A relatively moderate member of the Iranian parliament, Masoud Pezeshkian has been declared the next president of Iran after beating his hardline conservative rival by a decisive margin in Friday’s run-off presidential elections.

The 69-year-old will replace Ebrahim Raisi, who died in a helicopter crash last month.

Mr Pezeshkian’s mostly young supporters took to the streets of the capital, Tehran, and other cities to celebrate - even before the final results were declared, singing, dancing and waving his campaign's signature green flags.

He has given some of the nation's younger generation hope at a time when many were despondent about their future. Some were even planning to leave the country to seek a better life elsewhere.

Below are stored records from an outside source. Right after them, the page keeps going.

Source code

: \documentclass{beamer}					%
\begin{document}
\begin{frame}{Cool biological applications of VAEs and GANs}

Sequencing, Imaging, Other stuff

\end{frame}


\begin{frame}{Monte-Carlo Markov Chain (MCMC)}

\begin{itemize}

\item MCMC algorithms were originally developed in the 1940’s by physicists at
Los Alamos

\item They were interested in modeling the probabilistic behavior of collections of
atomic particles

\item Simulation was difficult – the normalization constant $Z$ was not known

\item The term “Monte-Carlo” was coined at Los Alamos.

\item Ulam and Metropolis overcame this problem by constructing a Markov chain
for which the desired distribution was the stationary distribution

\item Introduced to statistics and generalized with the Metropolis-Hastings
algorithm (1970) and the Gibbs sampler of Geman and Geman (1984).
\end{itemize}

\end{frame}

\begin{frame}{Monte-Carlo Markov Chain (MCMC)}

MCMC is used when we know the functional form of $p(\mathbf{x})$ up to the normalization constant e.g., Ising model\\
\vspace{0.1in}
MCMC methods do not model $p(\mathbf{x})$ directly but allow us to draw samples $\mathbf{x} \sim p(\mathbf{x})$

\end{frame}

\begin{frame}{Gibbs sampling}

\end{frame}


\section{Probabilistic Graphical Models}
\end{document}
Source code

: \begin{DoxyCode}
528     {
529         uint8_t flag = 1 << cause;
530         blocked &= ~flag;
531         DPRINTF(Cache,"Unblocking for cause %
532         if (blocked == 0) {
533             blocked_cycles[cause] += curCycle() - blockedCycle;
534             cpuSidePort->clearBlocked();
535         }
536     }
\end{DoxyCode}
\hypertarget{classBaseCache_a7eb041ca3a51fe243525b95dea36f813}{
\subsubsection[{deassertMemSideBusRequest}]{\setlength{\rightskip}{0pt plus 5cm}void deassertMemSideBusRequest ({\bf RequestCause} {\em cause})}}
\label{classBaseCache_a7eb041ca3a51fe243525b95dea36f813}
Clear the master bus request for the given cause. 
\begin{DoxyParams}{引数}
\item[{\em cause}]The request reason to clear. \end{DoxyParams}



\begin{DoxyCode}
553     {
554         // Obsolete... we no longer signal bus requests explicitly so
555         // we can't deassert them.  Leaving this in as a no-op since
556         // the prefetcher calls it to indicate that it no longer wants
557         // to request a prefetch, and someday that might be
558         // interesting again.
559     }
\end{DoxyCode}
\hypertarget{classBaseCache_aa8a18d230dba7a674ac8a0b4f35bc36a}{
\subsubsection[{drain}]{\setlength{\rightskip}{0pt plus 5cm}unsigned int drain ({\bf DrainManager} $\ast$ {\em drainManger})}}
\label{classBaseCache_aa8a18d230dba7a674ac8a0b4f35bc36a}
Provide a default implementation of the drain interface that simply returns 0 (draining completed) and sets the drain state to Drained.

Representing the city of Tabriz in the Iranian parliament since 2008, he has previously served as the country's heath minister.

In the 1990s, he lost his wife and one of his children in a car accident. He never remarried and raised his other three children - two sons and a daughter - alone.

His win has upset the plans of the Islamic hardliners, who hoped to install another conservative to replace Raisi and - alongside supreme leader Ayatollah Ali Khamenei - control all of Iran's levers of power.

At a polling station in Tehran, 48-year-old Fatemeh told the AFP news agency she had voted for the moderate as his "priorities include women and young people's rights".